- **About this exercise**
Only some lines are wanted. Transcribe, exactly, the lines below from the line with "- Ethics and Safety staff" up to and including the line with "Risks of urgent".

Records from a dataset
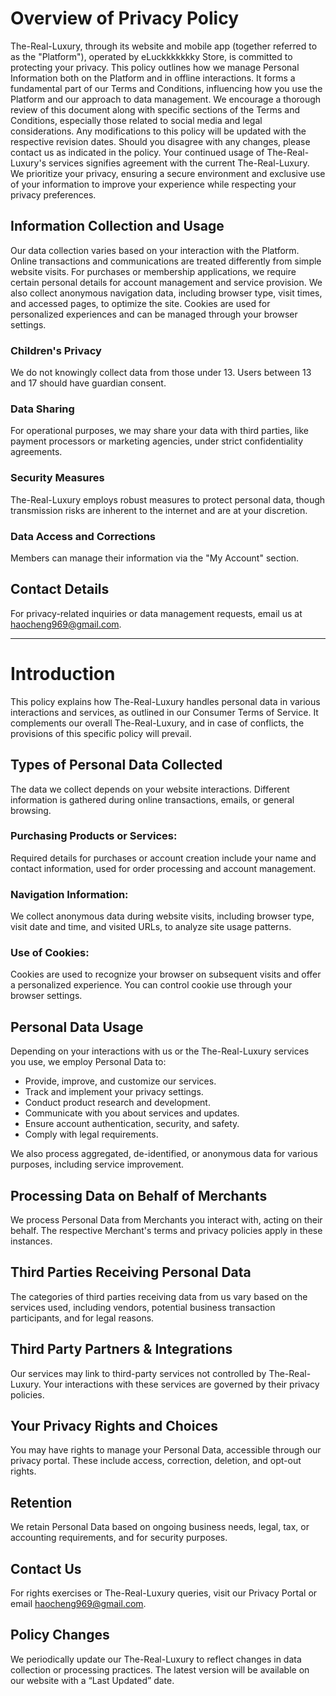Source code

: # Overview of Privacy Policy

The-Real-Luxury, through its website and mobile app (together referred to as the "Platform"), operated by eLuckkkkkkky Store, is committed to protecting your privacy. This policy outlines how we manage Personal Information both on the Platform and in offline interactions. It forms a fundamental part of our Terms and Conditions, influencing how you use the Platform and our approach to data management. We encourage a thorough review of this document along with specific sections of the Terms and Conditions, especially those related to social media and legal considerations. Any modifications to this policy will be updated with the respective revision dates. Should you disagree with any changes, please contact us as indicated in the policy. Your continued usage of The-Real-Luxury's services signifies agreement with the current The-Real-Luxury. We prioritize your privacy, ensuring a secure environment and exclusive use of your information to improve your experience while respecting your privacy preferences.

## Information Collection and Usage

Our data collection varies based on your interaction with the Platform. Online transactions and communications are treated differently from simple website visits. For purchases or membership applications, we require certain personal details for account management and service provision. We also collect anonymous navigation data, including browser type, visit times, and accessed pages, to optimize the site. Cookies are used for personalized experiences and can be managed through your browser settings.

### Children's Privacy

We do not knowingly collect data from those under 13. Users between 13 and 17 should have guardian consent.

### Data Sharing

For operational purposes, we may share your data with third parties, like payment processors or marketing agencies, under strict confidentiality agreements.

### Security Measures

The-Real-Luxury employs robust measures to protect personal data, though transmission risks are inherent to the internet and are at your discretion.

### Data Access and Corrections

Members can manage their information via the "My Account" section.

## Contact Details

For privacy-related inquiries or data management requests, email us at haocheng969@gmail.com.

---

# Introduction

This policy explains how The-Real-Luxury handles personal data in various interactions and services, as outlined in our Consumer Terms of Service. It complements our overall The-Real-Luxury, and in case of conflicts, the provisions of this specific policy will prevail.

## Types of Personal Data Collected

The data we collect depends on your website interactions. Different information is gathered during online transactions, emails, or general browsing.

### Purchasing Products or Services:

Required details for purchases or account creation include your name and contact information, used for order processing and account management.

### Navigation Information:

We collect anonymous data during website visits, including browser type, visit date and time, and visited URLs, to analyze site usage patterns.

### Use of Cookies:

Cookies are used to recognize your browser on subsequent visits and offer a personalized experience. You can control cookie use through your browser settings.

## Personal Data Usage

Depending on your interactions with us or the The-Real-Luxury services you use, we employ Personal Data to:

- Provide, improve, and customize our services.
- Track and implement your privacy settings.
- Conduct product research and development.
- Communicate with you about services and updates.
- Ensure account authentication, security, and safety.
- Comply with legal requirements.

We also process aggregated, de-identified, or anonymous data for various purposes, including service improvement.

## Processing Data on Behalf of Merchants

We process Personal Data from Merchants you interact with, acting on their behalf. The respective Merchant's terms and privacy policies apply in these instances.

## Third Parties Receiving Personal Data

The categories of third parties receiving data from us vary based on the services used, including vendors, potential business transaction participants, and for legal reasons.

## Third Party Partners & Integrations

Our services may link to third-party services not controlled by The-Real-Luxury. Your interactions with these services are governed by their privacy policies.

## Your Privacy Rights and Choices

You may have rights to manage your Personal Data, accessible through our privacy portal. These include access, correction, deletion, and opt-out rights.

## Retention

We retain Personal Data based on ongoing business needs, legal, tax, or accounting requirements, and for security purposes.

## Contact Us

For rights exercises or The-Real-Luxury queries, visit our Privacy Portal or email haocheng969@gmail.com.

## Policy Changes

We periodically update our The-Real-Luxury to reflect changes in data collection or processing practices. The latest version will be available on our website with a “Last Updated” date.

==

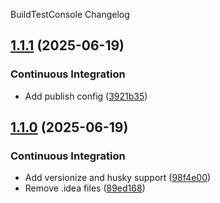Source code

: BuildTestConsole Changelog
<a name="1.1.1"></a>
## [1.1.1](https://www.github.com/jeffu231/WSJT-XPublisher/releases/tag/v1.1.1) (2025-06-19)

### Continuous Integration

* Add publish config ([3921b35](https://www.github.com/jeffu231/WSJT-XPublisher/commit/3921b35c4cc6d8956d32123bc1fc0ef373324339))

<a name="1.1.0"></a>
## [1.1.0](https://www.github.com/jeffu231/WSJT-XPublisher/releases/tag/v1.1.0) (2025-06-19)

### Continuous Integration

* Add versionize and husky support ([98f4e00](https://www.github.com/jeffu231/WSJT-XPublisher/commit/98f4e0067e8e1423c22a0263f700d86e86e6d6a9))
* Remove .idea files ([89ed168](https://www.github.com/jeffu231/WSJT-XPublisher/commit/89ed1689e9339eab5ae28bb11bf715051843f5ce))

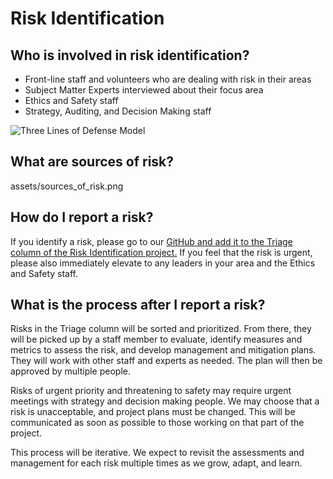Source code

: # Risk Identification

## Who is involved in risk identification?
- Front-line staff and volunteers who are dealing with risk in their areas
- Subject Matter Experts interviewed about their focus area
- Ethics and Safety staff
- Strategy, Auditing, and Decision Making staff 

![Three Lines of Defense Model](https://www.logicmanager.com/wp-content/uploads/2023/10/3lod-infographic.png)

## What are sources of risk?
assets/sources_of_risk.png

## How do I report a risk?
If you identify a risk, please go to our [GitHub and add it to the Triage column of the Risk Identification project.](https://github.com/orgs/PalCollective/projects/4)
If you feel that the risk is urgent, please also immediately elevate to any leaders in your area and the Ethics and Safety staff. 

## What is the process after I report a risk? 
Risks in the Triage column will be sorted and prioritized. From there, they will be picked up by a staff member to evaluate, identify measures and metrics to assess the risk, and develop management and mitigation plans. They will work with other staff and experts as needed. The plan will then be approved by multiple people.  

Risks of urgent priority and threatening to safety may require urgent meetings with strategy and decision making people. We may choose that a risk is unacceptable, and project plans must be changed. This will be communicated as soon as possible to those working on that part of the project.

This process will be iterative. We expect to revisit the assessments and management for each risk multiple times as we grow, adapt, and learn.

- **Reply**
- Ethics and Safety staff
- Strategy, Auditing, and Decision Making staff 

![Three Lines of Defense Model](https://www.logicmanager.com/wp-content/uploads/2023/10/3lod-infographic.png)

## What are sources of risk?
assets/sources_of_risk.png

## How do I report a risk?
If you identify a risk, please go to our [GitHub and add it to the Triage column of the Risk Identification project.](https://github.com/orgs/PalCollective/projects/4)
If you feel that the risk is urgent, please also immediately elevate to any leaders in your area and the Ethics and Safety staff. 

## What is the process after I report a risk? 
Risks in the Triage column will be sorted and prioritized. From there, they will be picked up by a staff member to evaluate, identify measures and metrics to assess the risk, and develop management and mitigation plans. They will work with other staff and experts as needed. The plan will then be approved by multiple people.  

Risks of urgent priority and threatening to safety may require urgent meetings with strategy and decision making people. We may choose that a risk is unacceptable, and project plans must be changed. This will be communicated as soon as possible to those working on that part of the project.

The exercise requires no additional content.